(Instructions to follow)
Your task is to repeat exactly the lines below between the line holding "- [ ] Cannot" and the line holding "- Check time-based score limits", inclusive, and only those.

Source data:
Start of Block

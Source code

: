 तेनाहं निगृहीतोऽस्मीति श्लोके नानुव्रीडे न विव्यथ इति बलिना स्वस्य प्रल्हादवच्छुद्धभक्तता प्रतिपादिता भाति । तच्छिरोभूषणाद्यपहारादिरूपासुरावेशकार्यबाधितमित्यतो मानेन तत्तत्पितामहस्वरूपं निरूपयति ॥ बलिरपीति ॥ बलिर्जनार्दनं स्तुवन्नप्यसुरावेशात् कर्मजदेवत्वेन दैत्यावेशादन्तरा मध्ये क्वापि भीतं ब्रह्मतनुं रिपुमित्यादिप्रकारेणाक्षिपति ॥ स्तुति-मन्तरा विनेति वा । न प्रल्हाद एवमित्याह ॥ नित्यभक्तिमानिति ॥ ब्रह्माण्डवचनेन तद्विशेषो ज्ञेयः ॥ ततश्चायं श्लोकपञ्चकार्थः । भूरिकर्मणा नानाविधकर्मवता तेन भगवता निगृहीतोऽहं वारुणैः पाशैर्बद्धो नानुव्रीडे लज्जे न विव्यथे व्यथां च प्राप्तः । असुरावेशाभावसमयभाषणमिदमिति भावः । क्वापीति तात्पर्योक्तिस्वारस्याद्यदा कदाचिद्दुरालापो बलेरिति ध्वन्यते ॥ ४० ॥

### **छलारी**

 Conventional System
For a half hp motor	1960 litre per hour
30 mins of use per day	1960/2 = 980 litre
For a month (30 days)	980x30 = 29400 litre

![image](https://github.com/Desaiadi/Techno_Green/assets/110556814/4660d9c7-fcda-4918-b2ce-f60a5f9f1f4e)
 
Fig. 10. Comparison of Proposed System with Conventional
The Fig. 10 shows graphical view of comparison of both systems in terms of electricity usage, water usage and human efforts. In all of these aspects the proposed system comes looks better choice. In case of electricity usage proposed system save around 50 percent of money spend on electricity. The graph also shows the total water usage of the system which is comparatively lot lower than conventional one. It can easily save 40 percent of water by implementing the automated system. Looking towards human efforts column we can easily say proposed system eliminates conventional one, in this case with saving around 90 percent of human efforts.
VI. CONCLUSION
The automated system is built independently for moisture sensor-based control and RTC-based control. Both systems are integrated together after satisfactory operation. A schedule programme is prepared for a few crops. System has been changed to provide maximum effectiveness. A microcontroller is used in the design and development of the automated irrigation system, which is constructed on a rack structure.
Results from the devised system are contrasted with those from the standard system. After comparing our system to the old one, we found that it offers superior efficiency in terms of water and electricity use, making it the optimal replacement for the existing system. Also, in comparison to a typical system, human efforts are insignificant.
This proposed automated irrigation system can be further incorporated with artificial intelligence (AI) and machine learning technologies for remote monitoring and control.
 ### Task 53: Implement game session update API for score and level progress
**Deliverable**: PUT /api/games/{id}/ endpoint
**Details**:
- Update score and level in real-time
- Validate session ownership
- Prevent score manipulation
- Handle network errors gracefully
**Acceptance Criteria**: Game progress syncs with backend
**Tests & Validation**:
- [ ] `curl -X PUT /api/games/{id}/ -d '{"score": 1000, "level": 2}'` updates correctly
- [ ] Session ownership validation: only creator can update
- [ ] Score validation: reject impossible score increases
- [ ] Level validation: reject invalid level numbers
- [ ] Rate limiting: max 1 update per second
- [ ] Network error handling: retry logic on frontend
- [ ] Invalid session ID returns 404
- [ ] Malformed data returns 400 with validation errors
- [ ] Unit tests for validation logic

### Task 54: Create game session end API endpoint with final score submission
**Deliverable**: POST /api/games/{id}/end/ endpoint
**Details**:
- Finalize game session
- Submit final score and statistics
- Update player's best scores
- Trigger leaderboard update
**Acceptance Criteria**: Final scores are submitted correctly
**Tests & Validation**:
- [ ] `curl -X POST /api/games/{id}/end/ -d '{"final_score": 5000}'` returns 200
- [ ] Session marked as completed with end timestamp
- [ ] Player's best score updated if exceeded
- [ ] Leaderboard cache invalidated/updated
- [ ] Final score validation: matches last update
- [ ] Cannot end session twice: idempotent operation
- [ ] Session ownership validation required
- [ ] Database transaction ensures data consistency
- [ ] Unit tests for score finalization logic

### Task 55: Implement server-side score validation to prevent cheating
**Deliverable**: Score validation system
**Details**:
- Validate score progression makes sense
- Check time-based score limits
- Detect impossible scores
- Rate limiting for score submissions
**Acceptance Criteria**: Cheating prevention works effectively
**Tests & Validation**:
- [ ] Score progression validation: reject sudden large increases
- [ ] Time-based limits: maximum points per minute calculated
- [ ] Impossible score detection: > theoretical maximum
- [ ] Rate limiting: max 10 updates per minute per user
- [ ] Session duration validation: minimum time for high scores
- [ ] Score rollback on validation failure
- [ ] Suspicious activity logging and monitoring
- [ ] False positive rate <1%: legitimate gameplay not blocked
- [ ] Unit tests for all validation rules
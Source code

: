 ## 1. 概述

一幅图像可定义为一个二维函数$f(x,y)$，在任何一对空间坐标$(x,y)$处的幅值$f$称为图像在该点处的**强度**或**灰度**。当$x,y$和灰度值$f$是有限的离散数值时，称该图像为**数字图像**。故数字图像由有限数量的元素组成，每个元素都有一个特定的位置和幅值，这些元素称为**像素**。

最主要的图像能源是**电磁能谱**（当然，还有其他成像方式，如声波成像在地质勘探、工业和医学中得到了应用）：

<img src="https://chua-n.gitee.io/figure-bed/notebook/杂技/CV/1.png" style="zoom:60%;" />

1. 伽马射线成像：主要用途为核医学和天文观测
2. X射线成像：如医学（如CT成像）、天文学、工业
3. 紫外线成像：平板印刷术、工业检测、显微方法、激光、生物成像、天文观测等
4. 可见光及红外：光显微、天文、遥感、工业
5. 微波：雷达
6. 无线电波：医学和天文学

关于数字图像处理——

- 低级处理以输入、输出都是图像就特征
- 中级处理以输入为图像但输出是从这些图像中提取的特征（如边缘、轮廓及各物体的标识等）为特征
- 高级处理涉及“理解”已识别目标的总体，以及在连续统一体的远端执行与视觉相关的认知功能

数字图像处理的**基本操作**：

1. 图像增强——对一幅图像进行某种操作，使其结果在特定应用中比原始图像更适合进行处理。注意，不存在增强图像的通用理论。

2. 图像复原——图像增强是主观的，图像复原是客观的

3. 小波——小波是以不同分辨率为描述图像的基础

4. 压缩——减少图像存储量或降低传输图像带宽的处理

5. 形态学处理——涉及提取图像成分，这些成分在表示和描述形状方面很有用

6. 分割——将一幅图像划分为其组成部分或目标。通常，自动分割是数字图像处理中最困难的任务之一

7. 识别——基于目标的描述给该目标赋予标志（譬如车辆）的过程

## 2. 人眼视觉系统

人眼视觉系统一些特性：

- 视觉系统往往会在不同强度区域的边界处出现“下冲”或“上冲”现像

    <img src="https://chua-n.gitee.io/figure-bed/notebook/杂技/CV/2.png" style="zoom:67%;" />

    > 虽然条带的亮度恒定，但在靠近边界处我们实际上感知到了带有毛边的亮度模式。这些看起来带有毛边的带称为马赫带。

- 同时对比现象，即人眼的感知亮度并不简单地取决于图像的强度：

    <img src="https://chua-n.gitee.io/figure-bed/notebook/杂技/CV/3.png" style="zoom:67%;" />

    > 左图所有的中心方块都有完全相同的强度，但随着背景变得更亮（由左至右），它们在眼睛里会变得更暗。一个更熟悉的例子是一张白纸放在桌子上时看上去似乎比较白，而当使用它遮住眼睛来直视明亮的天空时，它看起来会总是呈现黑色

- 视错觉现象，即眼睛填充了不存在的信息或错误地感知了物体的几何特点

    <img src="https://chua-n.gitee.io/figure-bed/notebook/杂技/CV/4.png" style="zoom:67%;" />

End of Block

(Task answer)
- [ ] Cannot end session twice: idempotent operation
- [ ] Session ownership validation required
- [ ] Database transaction ensures data consistency
- [ ] Unit tests for score finalization logic

### Task 55: Implement server-side score validation to prevent cheating
**Deliverable**: Score validation system
**Details**:
- Validate score progression makes sense
- Check time-based score limits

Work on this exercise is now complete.